▶ Brief
Copy out every line of the data that has the word "newrevengenv" somewhere in it.

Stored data
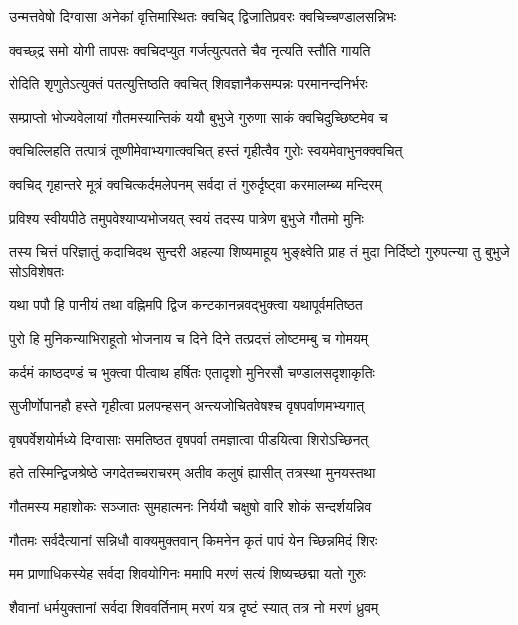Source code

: \twolineshloka
{उन्मत्तवेषो दिग्वासा अनेकां वृत्तिमास्थितः}
{क्वचिद् द्विजातिप्रवरः क्वचिच्चण्डालसन्निभः}%

\twolineshloka
{क्वच्छ्द्र समो योगी तापसः क्वचिदप्युत}
{गर्जत्युत्पतते चैव नृत्यति स्तौति गायति}%

\twolineshloka
{रोदिति शृणुतेऽत्युक्तं पतत्युत्तिष्ठति क्वचित्}
{शिवज्ञानैकसम्पन्नः परमानन्दनिर्भरः}%

\twolineshloka
{सम्प्राप्तो भोज्यवेलायां गौतमस्यान्तिकं ययौ}
{बुभुजे गुरुणा साकं क्वचिदुच्छिष्टमेव च}%

\twolineshloka
{क्वचिल्लिहति तत्पात्रं तूष्णीमेवाभ्यगात्क्वचित्}
{हस्तं गृहीत्वैव गुरोः स्वयमेवाभुनक्क्वचित्}%

\twolineshloka
{क्वचिद् गृहान्तरे मूत्रं क्वचित्कर्दमलेपनम्}
{सर्वदा तं गुरुर्दृष्ट्वा करमालम्ब्य मन्दिरम्}%

\twolineshloka
{प्रविश्य स्वीयपीठे तमुपवेश्याप्यभोजयत्}
{स्वयं तदस्य पात्रेण बुभुजे गौतमो मुनिः}%

\threelineshloka
{तस्य चित्तं परिज्ञातुं कदाचिदथ सुन्दरी}
{अहल्या शिष्यमाहूय भुङ्क्ष्वेति प्राह तं मुदा}
{निर्दिष्टो गुरुपत्न्या तु बुभुजे सोऽविशेषतः}%

\twolineshloka
{यथा पपौ हि पानीयं तथा वह्निमपि द्विज}
{कन्टकानन्नवद्भुक्त्वा यथापूर्वमतिष्ठत}%

\twolineshloka
{पुरो हि मुनिकन्याभिराहूतो भोजनाय च}
{दिने दिने तत्प्रदत्तं लोष्टमम्बु च गोमयम्}%

\twolineshloka
{कर्दमं काष्ठदण्डं च भुक्त्वा पीत्वाथ हर्षितः}
{एतादृशो मुनिरसौ चण्डालसदृशाकृतिः}%

\twolineshloka
{सुजीर्णोपानहौ हस्ते गृहीत्वा प्रलपन्हसन्}
{अन्त्यजोचितवेषश्च वृषपर्वाणमभ्यगात्}%

\twolineshloka
{वृषपर्वेशयोर्मध्ये दिग्वासाः समतिष्ठत}
{वृषपर्वा तमज्ञात्वा पीडयित्वा शिरोऽच्छिनत्}%

\twolineshloka
{हते तस्मिन्द्विजश्रेष्ठे जगदेतच्चराचरम्}
{अतीव कलुषं ह्यासीत् तत्रस्था मुनयस्तथा}%

\twolineshloka
{गौतमस्य महाशोकः सञ्जातः सुमहात्मनः}
{निर्ययौ चक्षुषो वारि शोकं सन्दर्शयन्निव}%

\twolineshloka
{गौतमः सर्वदैत्यानां सन्निधौ वाक्यमुक्तवान्}
{किमनेन कृतं पापं येन च्छिन्नमिदं शिरः}%

\twolineshloka
{मम प्राणाधिकस्येह सर्वदा शिवयोगिनः}
{ममापि मरणं सत्यं शिष्यच्छद्मा यतो गुरुः}%

\twolineshloka
{शैवानां धर्मयुक्तानां सर्वदा शिववर्तिनाम्}
{मरणं यत्र दृष्टं स्यात् तत्र नो मरणं ध्रुवम्}%

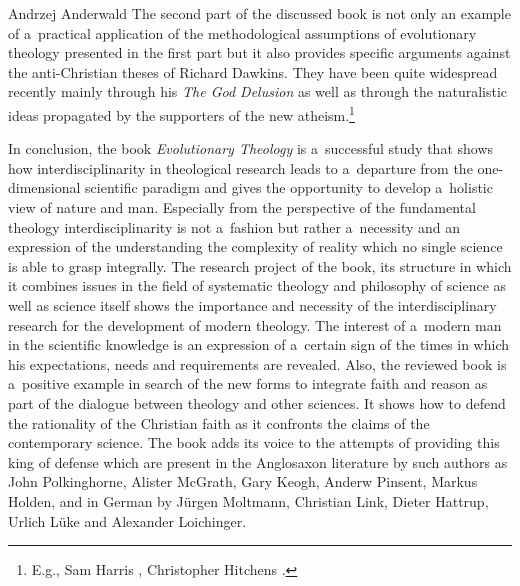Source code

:\begin{newrevengenv}{Andrzej Anderwald}
The second part of the discussed book is not only an example of a~practical application of the methodological assumptions of evolutionary theology presented in the first part but it also provides specific arguments against the anti-Christian theses of Richard Dawkins. They have been quite widespread recently mainly through his \textit{The God Delusion} \parencite*{Dawkins2006TheGodDelusion} as well as through the naturalistic ideas propagated by the supporters of the new atheism.\footnote{E.g., Sam Harris
\parencites*[][]{harris_end_2004, harris_letter_2006}, %
 Christopher Hitchens 
\parencite*[][]{hitchens_god_2007}.%
}



In conclusion, the book \textit{Evolutionary Theology} is a~successful study that shows how interdisciplinarity in theological research leads to a~departure from the one-dimensional scientific paradigm and gives the opportunity to develop a~holistic view of nature and man. Especially from the perspective of the fundamental theology interdisciplinarity is not a~fashion but rather a~necessity and an expression of the understanding the complexity of reality which no single science is able to grasp integrally. The research project of the book, its structure in which it combines issues in the field of systematic theology and philosophy of science as well as science itself shows the importance and necessity of the interdisciplinary research for the development of modern theology. The interest of a~modern man in the scientific knowledge is an expression of a~certain sign of the times in which his expectations, needs and requirements are revealed. Also, the reviewed book is a~positive example in search of the new forms to integrate faith and reason as part of the dialogue between theology and other sciences. It shows how to defend the rationality of the Christian faith as it confronts the claims of the contemporary science. The book adds its voice to the attempts of providing this king of defense which are present in the Anglosaxon literature by such authors as John Polkinghorne, Alister McGrath, Gary Keogh, Anderw Pinsent, Markus Holden, and in German by Jürgen Moltmann, Christian Link, Dieter Hattrup, Urlich Lüke and Alexander Loichinger.




\end{newrevengenv}
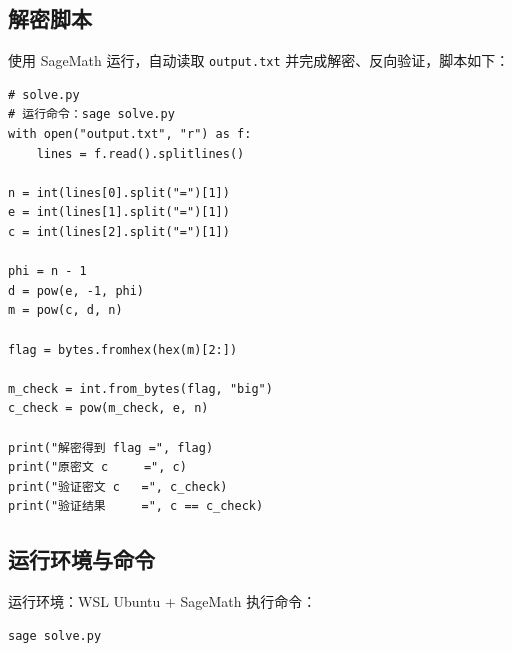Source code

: \documentclass{article}
\begin{document}
\subsection{解密脚本}
使用 SageMath 运行，自动读取 \texttt{output.txt} 并完成解密、反向验证，脚本如下：
\begin{lstlisting}
# solve.py
# 运行命令：sage solve.py
with open("output.txt", "r") as f:
    lines = f.read().splitlines()

n = int(lines[0].split("=")[1])
e = int(lines[1].split("=")[1])
c = int(lines[2].split("=")[1])

phi = n - 1
d = pow(e, -1, phi)
m = pow(c, d, n)

flag = bytes.fromhex(hex(m)[2:])

m_check = int.from_bytes(flag, "big")
c_check = pow(m_check, e, n)

print("解密得到 flag =", flag)
print("原密文 c     =", c)
print("验证密文 c   =", c_check)
print("验证结果     =", c == c_check)
\end{lstlisting}

\subsection{运行环境与命令}
运行环境：WSL Ubuntu + SageMath
执行命令：
\begin{lstlisting}[language=bash]
sage solve.py
\end{lstlisting}
\end{document}
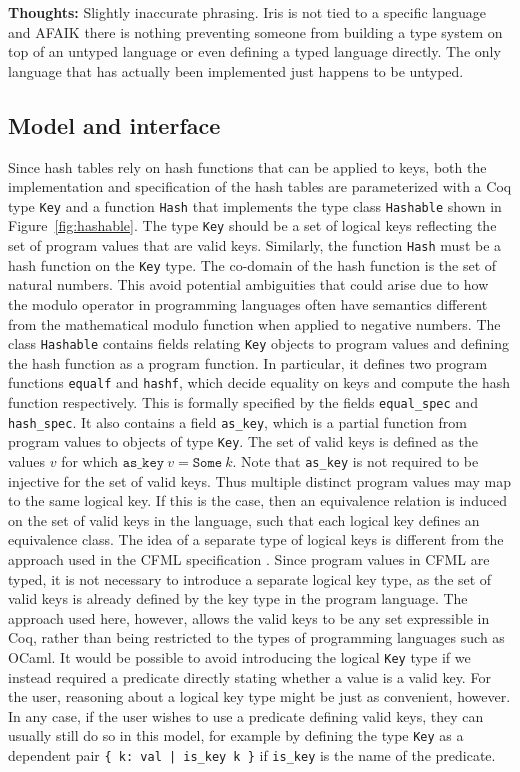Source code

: \documentclass[10pt,a4paper]{article}
\renewcommand{\fcolorbox}[4][]{#4}}
\newcommand{\thoughts}[1]{\noindent\fcolorbox{black}{cyan}{\parbox{\textwidth}{\textbf{Thoughts:} \linebreak #1}}}
\begin{document}
\thoughts{Slightly inaccurate phrasing. Iris is not tied to a specific language and AFAIK there is nothing preventing someone from building a type system on top of an untyped language or even defining a typed language directly. The only language that has actually been implemented just happens to be untyped.}

\subsection{Model and interface}
Since hash tables rely on hash functions that can be applied to keys, both the implementation and specification of the hash tables are parameterized with a Coq type \texttt{Key} and a function \texttt{Hash} that implements the type class \texttt{Hashable} shown in Figure~\ref{fig:hashable}. The type \texttt{Key} should be a set of logical keys reflecting the set of program values that are valid keys. Similarly, the function \texttt{Hash} must be a hash function on the \texttt{Key} type. The co-domain of the hash function is the set of natural numbers. This avoid potential ambiguities that could arise due to how the modulo operator in programming languages often have semantics different from the mathematical modulo function when applied to negative numbers. The class \texttt{Hashable} contains fields relating \texttt{Key} objects to program values and defining the hash function as a program function. In particular, it defines two program functions \texttt{equalf} and \texttt{hashf}, which decide equality on keys and compute the hash function respectively. This is formally specified by the fields \texttt{equal\_spec} and \texttt{hash\_spec}. It also contains a field \texttt{as\_key}, which is a partial function from program values to objects of type \texttt{Key}. The set of valid keys is defined as the values $v$ for which $\mathtt{as\_key} \ v = \mathtt{Some} \ k$.  Note that \texttt{as\_key} is not required to be injective for the set of valid keys. Thus multiple distinct program values may map to the same logical key. If this is the case, then an equivalence relation is induced on the set of valid keys in the language, such that each logical key defines an equivalence class. The idea of a separate type of logical keys is different from the approach used in the CFML specification \cite{pottier-cpp-17}. Since program values in CFML are typed, it is not necessary to introduce a separate logical key type, as the set of valid keys is already defined by the key type in the program language. The approach used here, however, allows the valid keys to be any set expressible in Coq, rather than being restricted to the types of programming languages such as OCaml. It would be possible to avoid introducing the logical \texttt{Key} type if we instead required a predicate directly stating whether a value is a valid key. For the user, reasoning about a logical key type might be just as convenient, however. In any case, if the user wishes to use a predicate defining valid keys, they can usually still do so in this model, for example by defining the type \texttt{Key} as a dependent pair \texttt{\{ k: val | is\_key k \}} if \texttt{is\_key} is the name of the predicate.
\end{document}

▶ Result
:\begin{newrevengenv}{Andrzej Anderwald}
\end{newrevengenv}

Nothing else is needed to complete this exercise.